CNBC Asks, "So Why Are Spanish Bond Yields Falling?" I Ask The Better Question, "Why Are Spanish Banks Considered Solvent?"
CNBC asks So Why Are Spanish Bond Yields Falling? Well, that's a good question. Short answer: Well rates spiked dramatically, and we are seeing some retracement from the psychological balm of even more liquidity thrown from the global central planning cartel, otherwise known as the central banks. Of course, this begs the question, "Should the rates go down since the 'Global Central Planning Cartel' has failed for 5 years and running to put this monster to bed with liquidity injections?" Alas, I'm already ahead of myself. Let's peruse said CNBC/Reuters article, shall we?
Spanish and Italian bond yields fell on Friday as sentiment toward riskier asset improved thanks to plans for coordinated central bank liquidity injections to help stabilize markets if Sunday's Greek elections cause turmoil.
The prospect of easy access to central bank cash helped settle nerves ahead of Sunday's Greek vote which could put Athens on a path to exit the euro zone if parties opposed to the conditions of Greece's international bailout come to power.
"It's having a good impact... on the bond side we see Spanish yields turning lower. It tells us that central banks at least won't let markets collapse on Monday," said Emile Cardon, market economist at Rabobank in Utrecht.
After reaching a euro-era high above 7 percent on Thursday, Spain's 10-year bond yield eased 12 basis points from its closing level to 6.84 percent, while Italian yields fell 10 bps to 6.06 percent.
What???!!! Isn't this still quite close to a record? Sovereign bonds spike to record yields, after being forced upon private banks, causing insolvency, then said banks request bailouts from said sovereigns who do bail them out, thus bankrupting the country and forcing said bailed out banks to lend the bankrupt countries money again. Wash, Rinse, Repeat! Remember in Dead Bank Deja Vu? How The Sovereigns Killed Their Own Banks & Why Nobody Realizes They're Dead… I have explained this nonsensical methodology in detail. I also showed how well it worked out for:
- Greece How Greece Killed Its Own Banks!
- the ECB Over A Year After Being Dismissed As Sensationalist For Questioning the ECB’s Continued Solvency After Sovereign Debt Buying Binge, Guess What.
- Italy Bank Run! Italiano Style?
- and now for Spain, as I will demonstrate a little further on in this post.
Bund futures were flat at 141.83, recovering after a fall in after-hours trading on Thursday when Reuters reported that major central banks were ready to pump in liquidity, if needed, to prevent a credit squeeze.
Of course, as more and more investors ever so slowly start to realize that The Biggest Threat To The 2012 Economy Is??? Not What Wall Street Is Telling You.

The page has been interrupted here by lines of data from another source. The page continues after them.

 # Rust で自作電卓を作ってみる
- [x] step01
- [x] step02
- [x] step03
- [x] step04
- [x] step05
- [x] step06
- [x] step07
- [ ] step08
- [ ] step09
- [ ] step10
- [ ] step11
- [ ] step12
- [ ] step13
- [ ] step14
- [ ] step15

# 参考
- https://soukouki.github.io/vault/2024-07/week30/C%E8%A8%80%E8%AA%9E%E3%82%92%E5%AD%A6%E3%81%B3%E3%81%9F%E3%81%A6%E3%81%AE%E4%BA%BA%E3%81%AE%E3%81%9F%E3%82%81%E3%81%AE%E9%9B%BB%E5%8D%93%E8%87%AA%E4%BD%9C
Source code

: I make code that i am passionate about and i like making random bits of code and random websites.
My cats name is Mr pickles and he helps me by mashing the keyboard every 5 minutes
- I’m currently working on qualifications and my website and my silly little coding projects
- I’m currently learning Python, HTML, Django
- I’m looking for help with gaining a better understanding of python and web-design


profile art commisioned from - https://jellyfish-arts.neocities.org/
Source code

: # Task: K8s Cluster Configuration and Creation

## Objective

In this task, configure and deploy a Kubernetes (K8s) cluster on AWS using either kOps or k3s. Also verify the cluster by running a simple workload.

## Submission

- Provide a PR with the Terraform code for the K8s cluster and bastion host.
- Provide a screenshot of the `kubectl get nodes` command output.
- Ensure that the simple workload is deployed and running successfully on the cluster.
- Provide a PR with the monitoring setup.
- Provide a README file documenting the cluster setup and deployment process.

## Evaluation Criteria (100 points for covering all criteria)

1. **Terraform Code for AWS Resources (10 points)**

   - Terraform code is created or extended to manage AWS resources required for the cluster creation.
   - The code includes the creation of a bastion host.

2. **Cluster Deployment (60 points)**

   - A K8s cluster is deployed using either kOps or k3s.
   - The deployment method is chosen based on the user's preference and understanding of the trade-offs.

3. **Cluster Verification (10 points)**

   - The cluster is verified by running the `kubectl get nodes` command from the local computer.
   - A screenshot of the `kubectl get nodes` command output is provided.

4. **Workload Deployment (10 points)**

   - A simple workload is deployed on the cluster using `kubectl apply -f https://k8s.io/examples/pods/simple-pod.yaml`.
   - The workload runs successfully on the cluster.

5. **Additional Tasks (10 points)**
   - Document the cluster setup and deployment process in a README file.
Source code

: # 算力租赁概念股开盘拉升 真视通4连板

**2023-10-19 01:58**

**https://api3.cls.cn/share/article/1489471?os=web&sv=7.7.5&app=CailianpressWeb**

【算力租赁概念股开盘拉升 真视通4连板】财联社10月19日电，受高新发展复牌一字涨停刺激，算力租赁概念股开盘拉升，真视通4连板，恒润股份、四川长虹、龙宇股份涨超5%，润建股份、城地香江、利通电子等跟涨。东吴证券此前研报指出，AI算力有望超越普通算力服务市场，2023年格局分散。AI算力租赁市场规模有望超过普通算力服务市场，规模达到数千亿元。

Some of the relief in Italian and Spanish debt was due to speculative traders buying back bonds to close out short positions that profit when prices fall, traders said.
"People had probably gone quite short (on Italy) after the moves this week on Spain, so I'd expect, with the weekend coming up, people don't want to be short risk and are squaring up," the trader said.
In the medium term, Spanish debt was expected to stay under pressure despite the liquidity contingency plans, analysts said.
The agreement of a 100 billion euro ($125 billion) rescue for Spain's banks has sparked concerns about whether existing bondholders would be pushed further down the queue for repayment, denting appetite for new debt and driving borrowing costs toward unsustainable levels.
"Spain is still in deep trouble, let's not forget that. It has fundamental problems so liquidity to help hold things together doesn't really solve that," a second trader said.
On Thursday, 10-year Spanish bond yields hit 7 percent for the first time since the launch of the euro. The breach of this level raised expectations that the country would be cut off from funding markets and forced to seek a bailout for public finances on top of the agreed banking rescue.
So, as clearly articulated in Dead Bank Deja Vu? the sovereign debt shell game cum financing Ponzi of creating artificial demand through private banks simply assist in destroying both banks and sovereigns when initially you just had to worry about the banks. But in the case of Spain, there's a lot more to worry about - A lot more. Our current subsccriber update (click here to subscribe): Spanish Target Bank Update 6-2012 outlines the problems of a Spanish bank we have covered that is poised to suffer from a gargantuan issue that it simply cannot wiggle away from any longer. As a matter of fact, this issue, when coupled with its state imposed sovereign debt problem means "here comes the next big bailout!". As excerpted from the subscriber report....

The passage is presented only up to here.